Tangible Instruments has launched a Kickstarter campaign for Arpeggio, a portable MIDI arp/sequencer with a built-in synth. It reminds me a lot of the Yamaha QY series of portable sequencers. This little device sets itself apart from Yamaha with an impressive array of I/O ports to get the MIDI out of it.
Arpeggio includes CV, USB, MIDI Din, and even Bluetooth support. I spoke with co-founder Charlie Lesoine about Arpeggio's compatibility with iOS. Since it includes both USB and Bluetooth, I was hopeful that both would be supported:
"MIDI over Bluetooth will be supported for iOS and likely USB too."
The Bluetooth support alone is pretty awesome. Here's hoping for USB as well.
If you're in the market for a portable sequencer/arp this is relatively affordable at $180 for early birds. The price keeps going up as the early bird specials get picked up, with a final retail price of $200. They hope to ship in April next year.
Reader Comments 4
This might have been cool - 10 years ago, but even then the limitation of a singe octave keyboard would have been severely constraining.
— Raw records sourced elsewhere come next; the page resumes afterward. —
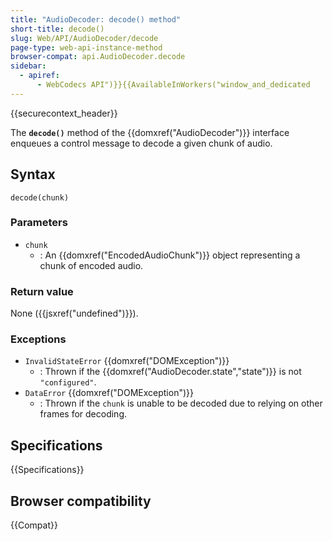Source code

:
 ```yaml
---
title: "AudioDecoder: decode() method"
short-title: decode()
slug: Web/API/AudioDecoder/decode
page-type: web-api-instance-method
browser-compat: api.AudioDecoder.decode
sidebar:
  - apiref:
      - WebCodecs API")}}{{AvailableInWorkers("window_and_dedicated
---
```


{{securecontext_header}}

The **`decode()`** method of the {{domxref("AudioDecoder")}} interface enqueues a control message to decode a given chunk of audio.

## Syntax

```js-nolint
decode(chunk)
```

### Parameters

- `chunk`
  - : An {{domxref("EncodedAudioChunk")}} object representing a chunk of encoded audio.

### Return value

None ({{jsxref("undefined")}}).

### Exceptions

- `InvalidStateError` {{domxref("DOMException")}}
  - : Thrown if the {{domxref("AudioDecoder.state","state")}} is not `"configured"`.
- `DataError` {{domxref("DOMException")}}
  - : Thrown if the `chunk` is unable to be decoded due to relying on other frames for decoding.

## Specifications

{{Specifications}}

## Browser compatibility

{{Compat}}
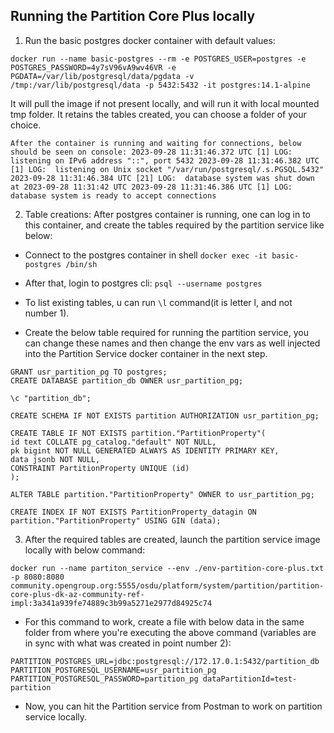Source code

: ## Running the Partition Core Plus locally
1. Run the basic postgres docker container with default values:

`docker run --name basic-postgres --rm -e POSTGRES_USER=postgres -e POSTGRES_PASSWORD=4y7sV96vA9wv46VR -e PGDATA=/var/lib/postgresql/data/pgdata -v /tmp:/var/lib/postgresql/data -p 5432:5432 -it postgres:14.1-alpine`

It will pull the image if not present locally, and will run it with local mounted tmp  folder. It retains the tables created, you can choose a folder of your choice.

`After the container is running and waiting for connections, below should be seen on console:
2023-09-28 11:31:46.372 UTC [1] LOG:  listening on IPv6 address "::", port 5432
2023-09-28 11:31:46.382 UTC [1] LOG:  listening on Unix socket "/var/run/postgresql/.s.PGSQL.5432"
2023-09-28 11:31:46.384 UTC [21] LOG:  database system was shut down at 2023-09-28 11:31:42 UTC
2023-09-28 11:31:46.386 UTC [1] LOG:  database system is ready to accept connections`

2. Table creations: After postgres container is running, one can log in to this container, and create the tables required by the partition service like below:

* Connect to the postgres container in shell `docker exec -it basic-postgres /bin/sh`

* After that, login to postgres cli: `psql --username postgres`

* To list existing tables, u can run `\l` command(it is letter l, and not number 1).

* Create the below table required for running the partition service, you can change these names and then change the env vars as well injected into the Partition Service docker container in the next step.

```CREATE USER usr_partition_pg WITH PASSWORD 'partition_pg';
GRANT usr_partition_pg TO postgres;
CREATE DATABASE partition_db OWNER usr_partition_pg;

\c "partition_db";

CREATE SCHEMA IF NOT EXISTS partition AUTHORIZATION usr_partition_pg;

CREATE TABLE IF NOT EXISTS partition."PartitionProperty"(
id text COLLATE pg_catalog."default" NOT NULL,
pk bigint NOT NULL GENERATED ALWAYS AS IDENTITY PRIMARY KEY,
data jsonb NOT NULL,
CONSTRAINT PartitionProperty UNIQUE (id)
);

ALTER TABLE partition."PartitionProperty" OWNER to usr_partition_pg;

CREATE INDEX IF NOT EXISTS PartitionProperty_datagin ON partition."PartitionProperty" USING GIN (data);
```

3. After the required tables are created, launch the partition service image locally with below command:

`docker run --name partiton_service --env ./env-partition-core-plus.txt -p 8080:8080 community.opengroup.org:5555/osdu/platform/system/partition/partition-core-plus-dk-az-community-ref-impl:3a341a939fe74889c3b99a5271e2977d84925c74`

* For this command to work, create a file with below data in the same folder from where you're executing the above command (variables are in sync with what was created in point number 2):

`PARTITION_POSTGRES_URL=jdbc:postgresql://172.17.0.1:5432/partition_db
PARTITION_POSTGRESQL_USERNAME=usr_partition_pg
PARTITION_POSTGRESQL_PASSWORD=partition_pg
dataPartitionId=test-partition`

* Now, you can hit the Partition service from Postman to work on partition service locally.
Also the price - 200 bucks retail. Come on, it looks like a 20 buck fisher price toy. At least the Teenage Enginering OP1, despite it's plastic looks, really does kick some arse (yeah ok its significanty more expensive). Also if this is going to have the proper MIDI DIN outputs and inputs then this is going to be one fat bastard for it's size, and probably significantly less portable than, say an iPad mini with, say, a Korg nano key.
Sure it's an arp, but there are tons of virtual synths that include an arp function already and a lot of them would appear to offer much more granular arp settings than this does.
Sorry, I'm out.
I've recently become real resistant to buying anything that is primarily plastic. I see plastic, I look for alternatives.
Yeah, this seems like something I would pay $80 for at most. For $200 you can get quite a bit more these days.
I see the appeal of "purpose-focused" gear like this. And especially little self contained things with sequencers & synths.
Look at the iPad dock that has audio i/o, MIDI din i/o, CV i/o, charges the iPad, and has a few hardware controllers (maybe a couple faders, a couple knobs and some buttons). Then use all the apps we have to do pretty much the rest. Um, wasn't there a dock like that with flashy lights?